What Is Money? A First-Principles Look at Crypto
Money has three jobs, store of value, medium of exchange, unit of account. Crypto inherits, breaks, and rebuilds each one. Here's how to think about it.
Most arguments about Bitcoin, stablecoins, or Ethereum collapse into one deeper disagreement: what is money actually for? You can't evaluate a new monetary asset without a sharp answer to that question. So we'll build one from the ground up, and then look at how each kind of crypto asset measures against it.
The three jobs of money
Economists have converged on three functions money performs. They are distinct, and an asset can be excellent at one while failing at another.
1. Store of value. Can you hold it for a year, a decade, a generation, and have it preserve purchasing power? Gold has done this for centuries. Most fiat currencies have done it for decades, with slow leakage from inflation. Most crypto assets fail this test on short horizons because their volatility is too high.

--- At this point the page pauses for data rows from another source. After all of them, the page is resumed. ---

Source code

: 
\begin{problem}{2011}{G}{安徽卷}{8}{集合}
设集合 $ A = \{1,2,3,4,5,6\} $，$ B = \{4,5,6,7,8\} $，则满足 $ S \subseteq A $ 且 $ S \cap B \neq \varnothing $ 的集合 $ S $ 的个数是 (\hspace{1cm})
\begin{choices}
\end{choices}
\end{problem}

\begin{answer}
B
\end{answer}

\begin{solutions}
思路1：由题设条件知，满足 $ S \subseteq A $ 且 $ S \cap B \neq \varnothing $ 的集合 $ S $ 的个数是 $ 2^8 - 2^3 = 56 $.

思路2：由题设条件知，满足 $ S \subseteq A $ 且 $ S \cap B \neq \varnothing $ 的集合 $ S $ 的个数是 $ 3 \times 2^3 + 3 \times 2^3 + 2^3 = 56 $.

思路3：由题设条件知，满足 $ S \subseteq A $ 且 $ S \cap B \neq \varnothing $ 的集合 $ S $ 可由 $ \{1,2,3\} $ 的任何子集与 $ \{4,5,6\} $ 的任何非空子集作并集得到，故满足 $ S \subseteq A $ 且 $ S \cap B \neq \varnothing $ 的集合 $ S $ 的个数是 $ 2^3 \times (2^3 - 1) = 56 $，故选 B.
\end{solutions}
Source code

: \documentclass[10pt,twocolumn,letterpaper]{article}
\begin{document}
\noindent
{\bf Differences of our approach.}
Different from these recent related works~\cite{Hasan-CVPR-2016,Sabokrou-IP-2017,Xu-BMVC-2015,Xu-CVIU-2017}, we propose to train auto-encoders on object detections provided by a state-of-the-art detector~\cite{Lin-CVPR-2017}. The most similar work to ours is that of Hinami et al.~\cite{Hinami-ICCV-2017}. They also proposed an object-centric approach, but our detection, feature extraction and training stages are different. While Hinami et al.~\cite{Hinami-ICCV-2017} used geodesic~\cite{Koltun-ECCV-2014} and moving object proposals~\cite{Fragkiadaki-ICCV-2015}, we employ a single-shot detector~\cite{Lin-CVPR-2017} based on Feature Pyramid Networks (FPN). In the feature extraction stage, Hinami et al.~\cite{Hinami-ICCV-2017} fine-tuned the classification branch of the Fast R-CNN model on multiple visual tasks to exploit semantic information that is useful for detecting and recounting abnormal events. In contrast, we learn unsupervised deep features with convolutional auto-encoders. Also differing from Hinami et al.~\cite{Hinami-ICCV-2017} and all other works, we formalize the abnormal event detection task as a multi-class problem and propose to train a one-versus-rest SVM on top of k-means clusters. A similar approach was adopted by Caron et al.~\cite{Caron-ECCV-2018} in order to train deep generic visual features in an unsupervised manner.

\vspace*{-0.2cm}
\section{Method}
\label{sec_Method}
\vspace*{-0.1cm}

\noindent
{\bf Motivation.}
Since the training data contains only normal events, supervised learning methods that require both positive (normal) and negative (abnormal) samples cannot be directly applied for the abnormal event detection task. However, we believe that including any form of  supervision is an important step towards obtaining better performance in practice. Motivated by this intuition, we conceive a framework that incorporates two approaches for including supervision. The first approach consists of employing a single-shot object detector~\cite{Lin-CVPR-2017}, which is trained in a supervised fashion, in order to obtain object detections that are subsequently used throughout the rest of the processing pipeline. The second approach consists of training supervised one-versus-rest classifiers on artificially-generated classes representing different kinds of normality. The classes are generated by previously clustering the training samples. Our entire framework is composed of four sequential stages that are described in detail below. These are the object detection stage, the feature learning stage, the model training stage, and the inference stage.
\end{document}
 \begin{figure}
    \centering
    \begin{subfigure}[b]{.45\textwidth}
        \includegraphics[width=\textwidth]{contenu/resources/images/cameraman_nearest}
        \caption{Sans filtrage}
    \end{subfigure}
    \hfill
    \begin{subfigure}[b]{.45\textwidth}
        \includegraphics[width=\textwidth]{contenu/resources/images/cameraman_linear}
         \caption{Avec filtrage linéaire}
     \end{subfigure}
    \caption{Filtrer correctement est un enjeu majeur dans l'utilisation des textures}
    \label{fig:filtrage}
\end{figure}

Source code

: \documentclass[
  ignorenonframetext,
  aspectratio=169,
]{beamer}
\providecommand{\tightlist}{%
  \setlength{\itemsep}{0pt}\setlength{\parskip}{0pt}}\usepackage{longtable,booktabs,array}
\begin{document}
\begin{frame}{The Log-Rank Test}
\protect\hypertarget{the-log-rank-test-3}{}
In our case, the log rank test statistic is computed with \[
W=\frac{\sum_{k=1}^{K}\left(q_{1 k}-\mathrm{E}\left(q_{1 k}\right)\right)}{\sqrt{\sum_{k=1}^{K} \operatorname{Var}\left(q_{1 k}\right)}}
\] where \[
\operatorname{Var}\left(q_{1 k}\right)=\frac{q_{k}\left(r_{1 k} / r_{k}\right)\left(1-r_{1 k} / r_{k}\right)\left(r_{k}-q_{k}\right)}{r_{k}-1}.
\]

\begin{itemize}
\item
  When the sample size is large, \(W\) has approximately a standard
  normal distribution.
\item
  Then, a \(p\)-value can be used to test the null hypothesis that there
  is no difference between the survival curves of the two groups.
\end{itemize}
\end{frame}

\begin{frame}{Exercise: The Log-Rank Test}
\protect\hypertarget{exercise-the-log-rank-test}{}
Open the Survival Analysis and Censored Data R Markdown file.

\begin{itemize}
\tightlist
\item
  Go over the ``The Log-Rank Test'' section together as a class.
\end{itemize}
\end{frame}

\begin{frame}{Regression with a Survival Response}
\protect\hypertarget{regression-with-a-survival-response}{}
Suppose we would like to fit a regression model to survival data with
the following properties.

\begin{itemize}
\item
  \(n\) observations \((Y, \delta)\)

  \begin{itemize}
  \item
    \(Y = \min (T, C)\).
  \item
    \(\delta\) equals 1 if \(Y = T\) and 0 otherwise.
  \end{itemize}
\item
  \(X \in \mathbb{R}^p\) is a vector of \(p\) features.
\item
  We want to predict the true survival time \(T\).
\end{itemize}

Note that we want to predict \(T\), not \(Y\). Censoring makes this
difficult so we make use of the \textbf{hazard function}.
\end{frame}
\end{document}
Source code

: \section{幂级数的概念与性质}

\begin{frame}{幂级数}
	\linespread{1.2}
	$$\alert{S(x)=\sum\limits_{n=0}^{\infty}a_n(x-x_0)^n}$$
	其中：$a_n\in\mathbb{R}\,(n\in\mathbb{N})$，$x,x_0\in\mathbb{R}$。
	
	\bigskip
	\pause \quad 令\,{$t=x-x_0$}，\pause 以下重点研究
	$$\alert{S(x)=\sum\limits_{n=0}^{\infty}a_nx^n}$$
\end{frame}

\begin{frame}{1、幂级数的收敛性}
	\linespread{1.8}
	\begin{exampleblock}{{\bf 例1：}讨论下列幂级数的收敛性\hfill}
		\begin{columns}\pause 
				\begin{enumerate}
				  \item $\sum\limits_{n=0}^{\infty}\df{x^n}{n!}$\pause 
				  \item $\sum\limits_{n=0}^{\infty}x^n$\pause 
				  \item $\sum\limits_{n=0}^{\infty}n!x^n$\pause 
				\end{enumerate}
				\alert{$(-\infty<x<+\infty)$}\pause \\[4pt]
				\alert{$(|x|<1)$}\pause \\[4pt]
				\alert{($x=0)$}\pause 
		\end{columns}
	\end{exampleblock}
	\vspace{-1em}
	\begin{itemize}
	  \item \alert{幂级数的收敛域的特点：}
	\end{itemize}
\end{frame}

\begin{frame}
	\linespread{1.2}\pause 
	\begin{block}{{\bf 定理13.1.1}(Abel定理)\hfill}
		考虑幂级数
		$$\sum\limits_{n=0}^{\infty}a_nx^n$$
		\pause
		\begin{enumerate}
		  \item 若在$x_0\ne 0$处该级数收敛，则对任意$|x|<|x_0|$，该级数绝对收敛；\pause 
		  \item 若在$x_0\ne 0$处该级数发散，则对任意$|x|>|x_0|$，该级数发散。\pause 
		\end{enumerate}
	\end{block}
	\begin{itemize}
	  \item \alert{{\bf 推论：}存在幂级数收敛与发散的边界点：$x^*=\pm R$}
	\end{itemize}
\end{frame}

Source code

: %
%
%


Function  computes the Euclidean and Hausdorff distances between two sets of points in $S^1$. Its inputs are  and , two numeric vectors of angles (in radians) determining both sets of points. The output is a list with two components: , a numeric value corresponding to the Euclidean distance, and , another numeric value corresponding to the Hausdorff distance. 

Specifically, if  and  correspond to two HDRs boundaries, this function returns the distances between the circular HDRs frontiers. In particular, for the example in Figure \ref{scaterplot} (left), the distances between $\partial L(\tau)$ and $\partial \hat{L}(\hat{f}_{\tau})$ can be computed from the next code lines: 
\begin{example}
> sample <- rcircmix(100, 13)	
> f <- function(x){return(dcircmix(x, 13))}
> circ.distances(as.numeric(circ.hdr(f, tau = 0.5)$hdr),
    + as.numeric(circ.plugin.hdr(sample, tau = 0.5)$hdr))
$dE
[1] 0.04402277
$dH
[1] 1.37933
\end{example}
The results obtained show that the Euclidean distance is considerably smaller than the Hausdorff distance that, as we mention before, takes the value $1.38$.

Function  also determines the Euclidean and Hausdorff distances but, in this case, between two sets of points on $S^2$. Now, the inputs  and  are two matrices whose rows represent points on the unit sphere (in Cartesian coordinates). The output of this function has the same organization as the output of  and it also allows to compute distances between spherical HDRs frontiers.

2. Medium of exchange. Can two parties use it to settle a transaction without friction? This depends on liquidity, network coverage, settlement speed, and finality. Cash is excellent for small in-person trades. Visa is excellent for digital retail. Bitcoin's base layer is slow and expensive for a coffee but settles a $50M transfer faster than a wire.
3. Unit of account. Are prices denominated in it? You'll notice almost nobody quotes the price of a car in BTC. Even crypto-native businesses set fiat prices and convert at the moment of sale. Unit-of- account status is sticky and lags adoption by years.
These three jobs trade off against each other. An asset optimized for volatility-free storage tends to be boring, and boring assets don't attract the speculative liquidity that powers a deep medium-of-exchange network. An asset optimized for fast cheap payments tends to require trade-offs in security or decentralization. Pick two.
Why this matters before you trade anything
If you don't have a sharp answer to "what is this asset for", you can't reason about its price. You'll mistake every drawdown for a catastrophe and every rally for vindication. The fundamental question isn't "will the price go up", it's "is the use case I'm betting on actually being delivered, and is the market pricing that delivery correctly?"
That framing, use-case-first, is what separates traders from gamblers in any market, but it matters more in crypto because the narratives change every cycle.
How crypto assets map to the three jobs
| Asset class | Store of value | Medium of exchange | Unit of account |
|---|---|---|---|
| Bitcoin | Strong long-term claim, weak short-term | Slow on L1, fast on L2 | No |
| Ethereum | Mixed, staking yield helps, supply not fixed | Strong for crypto-native apps | No |
| Stablecoins (USDC, USDT) | Only as good as the issuer | Excellent | Yes (USD-denominated) |
| L1 alts (SOL, AVAX, etc.) | Weak, high inflation, narrative-driven | Strong on their own chain | No |
| Memecoins | None | None | None |
Notice that stablecoins are the only crypto asset class that genuinely competes on all three jobs, but only because they import the unit-of-account status of the dollar. They are crypto rails for fiat money, not new money.
That's not a criticism. It's the most important fact in crypto: the medium-of-exchange and unit-of-account problems were solved by attaching to the dollar, not by replacing it. Bitcoin is fighting a different fight, to be a non-sovereign store of value. That is also a useful thing for the world to have, and a coherent investment thesis.
A common mistake: treating all crypto as one thing
The single most expensive analytical mistake new traders make is treating "crypto" as a homogeneous asset class. Bitcoin, ETH, USDC, and a memecoin behave nothing alike. They have different drivers, different risk profiles, different correlations to macro, different bear-market behavior. A portfolio that's "100% crypto" is meaningless until you say which crypto and why.
When you size a position later in this curriculum, you'll do it differently for BTC than for an alt. The difference starts here, in understanding what each asset is actually trying to be.
Mental model, the Job-To-Be-Done lens
Borrow this from product strategy: every asset is "hired" by its holder to do a specific job. Bitcoin is hired as digital gold, long-horizon, non-sovereign, scarce. USDC is hired as digital cash, frictionless, stable, fungible. SOL is hired as a high-throughput app substrate. A memecoin is hired as a lottery ticket on attention.
When you evaluate an asset, ask: what job is the market hiring this for, and is the asset doing the job? If the answer is "the market isn't sure yet," you are pricing narrative, not delivery. Both are tradeable, but they are different trades.
Takeaway
Money does three jobs. No crypto asset does all three well yet, stablecoins come closest, by inheriting one of them. Before you place any trade, name the job the asset is hired for. The trade thesis is whether the market is correctly pricing the asset's ability to do that job over your time horizon. Everything else in this curriculum sits on top of that habit.